→ **Activity**
Scan the entries for the word "groupon" and return every line that has it.

________________

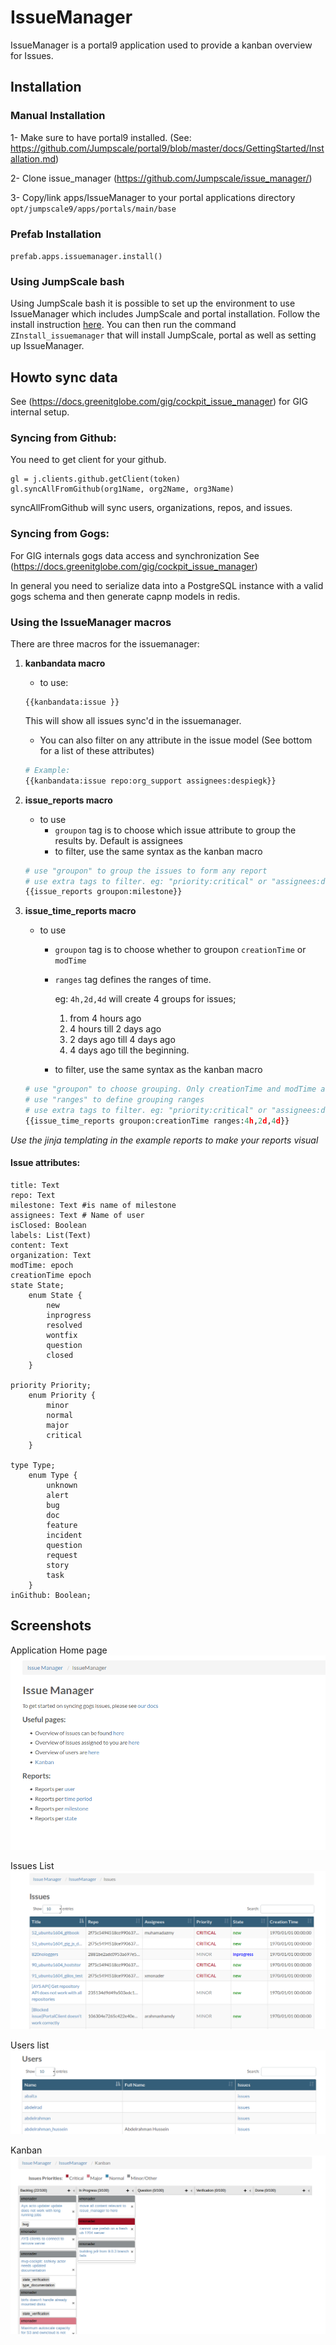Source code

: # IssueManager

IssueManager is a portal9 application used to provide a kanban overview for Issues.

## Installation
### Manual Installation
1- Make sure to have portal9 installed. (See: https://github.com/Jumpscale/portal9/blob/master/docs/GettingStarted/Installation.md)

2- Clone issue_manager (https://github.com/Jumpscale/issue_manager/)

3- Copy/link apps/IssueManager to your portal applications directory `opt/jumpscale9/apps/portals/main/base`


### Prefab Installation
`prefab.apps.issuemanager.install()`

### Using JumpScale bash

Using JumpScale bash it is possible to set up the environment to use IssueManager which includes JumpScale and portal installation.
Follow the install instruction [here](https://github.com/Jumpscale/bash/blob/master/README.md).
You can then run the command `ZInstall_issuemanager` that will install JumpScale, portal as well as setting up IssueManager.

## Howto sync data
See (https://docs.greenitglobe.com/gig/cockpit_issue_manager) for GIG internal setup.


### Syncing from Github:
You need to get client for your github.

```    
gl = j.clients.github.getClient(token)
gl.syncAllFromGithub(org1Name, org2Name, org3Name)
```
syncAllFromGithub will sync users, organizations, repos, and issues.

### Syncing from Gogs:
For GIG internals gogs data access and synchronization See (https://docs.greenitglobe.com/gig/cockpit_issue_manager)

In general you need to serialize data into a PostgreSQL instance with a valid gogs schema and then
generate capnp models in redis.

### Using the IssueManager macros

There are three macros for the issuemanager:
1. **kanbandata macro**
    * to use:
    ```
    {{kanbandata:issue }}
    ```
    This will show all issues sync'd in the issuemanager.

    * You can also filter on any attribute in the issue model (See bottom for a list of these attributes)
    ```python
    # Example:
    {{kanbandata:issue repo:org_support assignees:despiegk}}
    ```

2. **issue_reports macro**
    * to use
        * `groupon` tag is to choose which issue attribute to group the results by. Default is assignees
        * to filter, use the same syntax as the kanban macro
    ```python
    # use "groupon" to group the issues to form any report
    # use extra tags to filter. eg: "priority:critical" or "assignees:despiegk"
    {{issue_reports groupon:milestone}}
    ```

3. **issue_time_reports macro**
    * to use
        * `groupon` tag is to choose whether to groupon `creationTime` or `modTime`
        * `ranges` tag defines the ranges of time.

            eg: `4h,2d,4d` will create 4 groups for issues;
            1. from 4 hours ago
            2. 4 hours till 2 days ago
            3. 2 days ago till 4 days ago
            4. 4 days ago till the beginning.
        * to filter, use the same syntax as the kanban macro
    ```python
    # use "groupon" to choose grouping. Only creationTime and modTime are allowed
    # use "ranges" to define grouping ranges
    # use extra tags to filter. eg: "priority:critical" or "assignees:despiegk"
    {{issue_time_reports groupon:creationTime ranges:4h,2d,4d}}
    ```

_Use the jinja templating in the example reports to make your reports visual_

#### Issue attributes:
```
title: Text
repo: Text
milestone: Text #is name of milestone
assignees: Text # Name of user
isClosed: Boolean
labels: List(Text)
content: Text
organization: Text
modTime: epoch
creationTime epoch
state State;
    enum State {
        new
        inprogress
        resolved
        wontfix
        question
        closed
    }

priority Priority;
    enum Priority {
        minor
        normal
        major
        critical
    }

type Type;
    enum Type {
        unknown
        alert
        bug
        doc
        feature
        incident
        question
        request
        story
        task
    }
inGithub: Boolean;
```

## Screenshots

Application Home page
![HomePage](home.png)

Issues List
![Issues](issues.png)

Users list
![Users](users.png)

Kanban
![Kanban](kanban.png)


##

________________

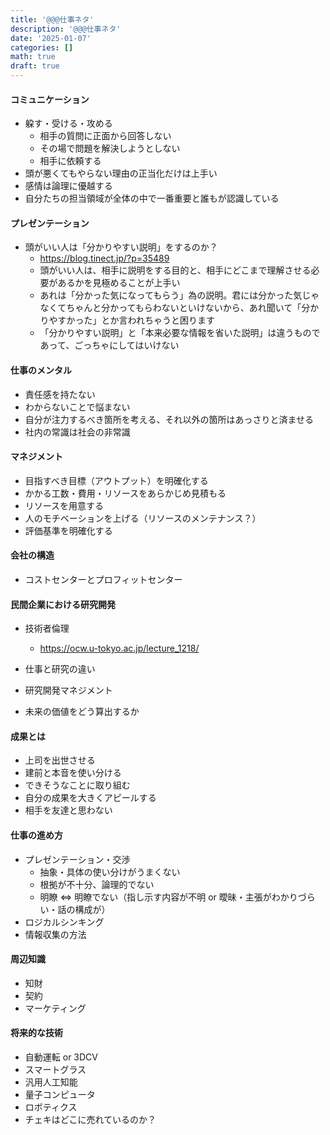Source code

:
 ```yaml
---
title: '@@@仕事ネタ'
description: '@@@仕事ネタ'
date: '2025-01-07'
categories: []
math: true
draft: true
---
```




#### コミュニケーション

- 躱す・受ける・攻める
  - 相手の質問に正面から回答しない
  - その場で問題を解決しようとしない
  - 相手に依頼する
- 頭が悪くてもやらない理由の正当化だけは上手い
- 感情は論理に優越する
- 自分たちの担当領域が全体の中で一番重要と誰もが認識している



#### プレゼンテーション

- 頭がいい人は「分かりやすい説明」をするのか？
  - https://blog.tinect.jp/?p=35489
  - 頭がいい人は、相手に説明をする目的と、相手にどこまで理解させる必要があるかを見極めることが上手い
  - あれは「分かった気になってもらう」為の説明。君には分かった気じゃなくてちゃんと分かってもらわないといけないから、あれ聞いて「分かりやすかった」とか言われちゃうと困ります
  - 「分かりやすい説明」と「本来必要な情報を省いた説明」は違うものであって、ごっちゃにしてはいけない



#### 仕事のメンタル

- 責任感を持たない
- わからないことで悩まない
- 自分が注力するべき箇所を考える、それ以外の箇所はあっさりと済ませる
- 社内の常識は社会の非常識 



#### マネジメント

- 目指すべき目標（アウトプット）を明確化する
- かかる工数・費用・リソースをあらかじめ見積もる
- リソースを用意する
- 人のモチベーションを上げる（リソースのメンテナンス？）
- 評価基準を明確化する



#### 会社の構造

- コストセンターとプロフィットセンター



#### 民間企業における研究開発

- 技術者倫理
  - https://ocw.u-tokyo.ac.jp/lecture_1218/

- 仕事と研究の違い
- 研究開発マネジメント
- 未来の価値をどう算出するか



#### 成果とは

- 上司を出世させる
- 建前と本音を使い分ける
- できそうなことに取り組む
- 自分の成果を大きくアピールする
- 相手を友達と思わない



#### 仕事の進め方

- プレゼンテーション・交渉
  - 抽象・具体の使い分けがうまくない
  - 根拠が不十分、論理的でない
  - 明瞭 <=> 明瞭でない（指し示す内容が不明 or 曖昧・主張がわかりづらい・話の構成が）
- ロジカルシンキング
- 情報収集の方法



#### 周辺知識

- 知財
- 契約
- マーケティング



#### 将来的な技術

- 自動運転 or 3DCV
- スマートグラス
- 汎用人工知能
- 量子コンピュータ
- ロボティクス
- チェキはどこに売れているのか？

________________

→ **Solution to the exercise**
        * `groupon` tag is to choose which issue attribute to group the results by. Default is assignees
    # use "groupon" to group the issues to form any report
    {{issue_reports groupon:milestone}}
        * `groupon` tag is to choose whether to groupon `creationTime` or `modTime`
    # use "groupon" to choose grouping. Only creationTime and modTime are allowed
    {{issue_time_reports groupon:creationTime ranges:4h,2d,4d}}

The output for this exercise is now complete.